::: Listed entries

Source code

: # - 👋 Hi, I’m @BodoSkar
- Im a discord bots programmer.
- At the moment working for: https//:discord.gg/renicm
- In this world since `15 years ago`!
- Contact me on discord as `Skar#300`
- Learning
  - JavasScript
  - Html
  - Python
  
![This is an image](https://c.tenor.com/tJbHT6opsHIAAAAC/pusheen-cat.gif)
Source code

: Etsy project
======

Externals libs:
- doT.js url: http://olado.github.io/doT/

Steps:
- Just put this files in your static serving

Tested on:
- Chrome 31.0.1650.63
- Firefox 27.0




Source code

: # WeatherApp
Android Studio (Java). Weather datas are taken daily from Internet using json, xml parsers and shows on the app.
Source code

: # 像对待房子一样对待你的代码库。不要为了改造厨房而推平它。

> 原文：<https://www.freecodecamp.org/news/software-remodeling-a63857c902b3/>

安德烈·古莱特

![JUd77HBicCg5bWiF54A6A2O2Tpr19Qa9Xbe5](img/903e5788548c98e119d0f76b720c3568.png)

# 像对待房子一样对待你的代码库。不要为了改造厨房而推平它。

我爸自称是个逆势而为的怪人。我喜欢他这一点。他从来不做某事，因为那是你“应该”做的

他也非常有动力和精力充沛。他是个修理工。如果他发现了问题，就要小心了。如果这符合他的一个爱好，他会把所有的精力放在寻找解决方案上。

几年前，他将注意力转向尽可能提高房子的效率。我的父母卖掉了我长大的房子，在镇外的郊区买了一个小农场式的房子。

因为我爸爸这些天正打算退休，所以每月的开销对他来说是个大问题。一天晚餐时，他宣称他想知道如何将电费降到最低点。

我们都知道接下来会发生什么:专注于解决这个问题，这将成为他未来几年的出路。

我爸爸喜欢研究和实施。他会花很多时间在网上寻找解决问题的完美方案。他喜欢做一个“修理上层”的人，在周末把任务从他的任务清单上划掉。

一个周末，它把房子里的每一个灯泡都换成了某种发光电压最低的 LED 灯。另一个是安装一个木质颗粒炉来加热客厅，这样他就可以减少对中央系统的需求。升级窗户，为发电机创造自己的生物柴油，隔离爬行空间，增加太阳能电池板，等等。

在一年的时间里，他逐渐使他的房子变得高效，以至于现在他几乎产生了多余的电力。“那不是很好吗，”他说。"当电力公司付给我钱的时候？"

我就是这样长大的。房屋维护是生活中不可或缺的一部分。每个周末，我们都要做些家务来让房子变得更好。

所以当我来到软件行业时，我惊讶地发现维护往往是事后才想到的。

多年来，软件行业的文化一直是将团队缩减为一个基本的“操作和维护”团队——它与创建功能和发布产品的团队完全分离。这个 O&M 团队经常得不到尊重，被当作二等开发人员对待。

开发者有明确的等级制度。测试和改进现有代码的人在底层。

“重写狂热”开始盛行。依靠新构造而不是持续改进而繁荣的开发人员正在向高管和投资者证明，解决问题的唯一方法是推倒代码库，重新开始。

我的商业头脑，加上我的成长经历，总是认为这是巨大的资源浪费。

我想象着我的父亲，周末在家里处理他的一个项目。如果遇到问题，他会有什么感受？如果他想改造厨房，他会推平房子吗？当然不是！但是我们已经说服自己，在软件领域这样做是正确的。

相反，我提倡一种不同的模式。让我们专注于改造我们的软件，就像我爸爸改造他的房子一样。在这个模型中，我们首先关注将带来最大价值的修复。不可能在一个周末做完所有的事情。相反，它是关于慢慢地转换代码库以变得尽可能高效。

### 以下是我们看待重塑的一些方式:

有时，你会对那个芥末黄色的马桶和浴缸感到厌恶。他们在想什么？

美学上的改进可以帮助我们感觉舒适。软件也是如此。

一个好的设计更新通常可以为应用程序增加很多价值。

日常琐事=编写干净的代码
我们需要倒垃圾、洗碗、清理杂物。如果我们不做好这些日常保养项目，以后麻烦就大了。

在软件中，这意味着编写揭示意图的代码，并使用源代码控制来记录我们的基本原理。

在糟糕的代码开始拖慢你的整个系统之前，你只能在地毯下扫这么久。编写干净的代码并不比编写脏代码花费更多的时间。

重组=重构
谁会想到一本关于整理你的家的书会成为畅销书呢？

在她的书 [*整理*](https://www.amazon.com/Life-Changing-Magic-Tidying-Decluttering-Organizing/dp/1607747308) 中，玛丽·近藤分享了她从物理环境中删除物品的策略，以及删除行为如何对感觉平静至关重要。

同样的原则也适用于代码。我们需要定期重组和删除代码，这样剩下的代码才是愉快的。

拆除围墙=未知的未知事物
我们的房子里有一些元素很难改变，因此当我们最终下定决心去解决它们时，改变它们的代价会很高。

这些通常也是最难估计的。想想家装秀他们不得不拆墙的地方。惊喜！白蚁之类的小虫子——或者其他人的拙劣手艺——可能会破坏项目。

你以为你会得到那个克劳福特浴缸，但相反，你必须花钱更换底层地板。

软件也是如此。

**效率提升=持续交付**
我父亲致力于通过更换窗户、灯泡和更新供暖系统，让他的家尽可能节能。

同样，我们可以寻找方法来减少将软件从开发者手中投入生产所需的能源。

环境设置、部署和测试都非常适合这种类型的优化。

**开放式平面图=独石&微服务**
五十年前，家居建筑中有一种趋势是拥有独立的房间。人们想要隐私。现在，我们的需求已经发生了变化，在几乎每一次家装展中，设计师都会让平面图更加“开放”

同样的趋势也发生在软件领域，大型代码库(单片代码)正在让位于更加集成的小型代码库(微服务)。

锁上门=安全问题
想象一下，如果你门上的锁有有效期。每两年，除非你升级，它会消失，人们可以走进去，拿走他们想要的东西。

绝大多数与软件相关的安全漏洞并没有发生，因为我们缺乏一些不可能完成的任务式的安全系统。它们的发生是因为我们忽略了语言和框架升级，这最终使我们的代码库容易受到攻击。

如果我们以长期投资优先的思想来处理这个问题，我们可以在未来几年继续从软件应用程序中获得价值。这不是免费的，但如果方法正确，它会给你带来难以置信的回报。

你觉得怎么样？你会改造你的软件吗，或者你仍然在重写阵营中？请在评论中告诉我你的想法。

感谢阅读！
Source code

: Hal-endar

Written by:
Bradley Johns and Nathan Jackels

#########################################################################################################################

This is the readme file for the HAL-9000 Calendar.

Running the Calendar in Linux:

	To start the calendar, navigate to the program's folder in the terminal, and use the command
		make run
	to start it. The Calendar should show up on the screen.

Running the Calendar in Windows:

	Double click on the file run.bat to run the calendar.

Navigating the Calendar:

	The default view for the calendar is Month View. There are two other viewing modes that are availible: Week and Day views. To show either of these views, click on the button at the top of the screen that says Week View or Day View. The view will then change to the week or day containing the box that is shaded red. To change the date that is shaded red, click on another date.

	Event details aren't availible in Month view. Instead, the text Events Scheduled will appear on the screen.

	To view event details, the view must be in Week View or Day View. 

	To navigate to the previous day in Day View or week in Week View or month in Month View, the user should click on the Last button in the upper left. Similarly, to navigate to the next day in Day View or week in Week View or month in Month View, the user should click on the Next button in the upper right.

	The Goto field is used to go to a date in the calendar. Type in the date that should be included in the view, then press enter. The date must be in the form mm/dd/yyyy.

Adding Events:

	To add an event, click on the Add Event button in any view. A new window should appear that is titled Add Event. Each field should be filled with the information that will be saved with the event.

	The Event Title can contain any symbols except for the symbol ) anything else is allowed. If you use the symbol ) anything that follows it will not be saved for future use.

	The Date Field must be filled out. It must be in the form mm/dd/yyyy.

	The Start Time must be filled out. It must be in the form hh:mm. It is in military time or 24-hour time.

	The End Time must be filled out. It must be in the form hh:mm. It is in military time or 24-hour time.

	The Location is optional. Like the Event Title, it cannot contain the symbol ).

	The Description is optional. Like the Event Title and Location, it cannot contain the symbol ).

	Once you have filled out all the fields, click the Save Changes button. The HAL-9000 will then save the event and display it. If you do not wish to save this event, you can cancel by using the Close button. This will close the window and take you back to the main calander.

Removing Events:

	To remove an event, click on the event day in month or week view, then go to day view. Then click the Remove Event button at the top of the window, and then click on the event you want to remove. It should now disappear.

::::::

■ **Problem description**
Which lines in the data above hold the string "optional"? Return each of them.

■ **Finished task**
	The Location is optional. Like the Event Title, it cannot contain the symbol ).
	The Description is optional. Like the Event Title and Location, it cannot contain the symbol ).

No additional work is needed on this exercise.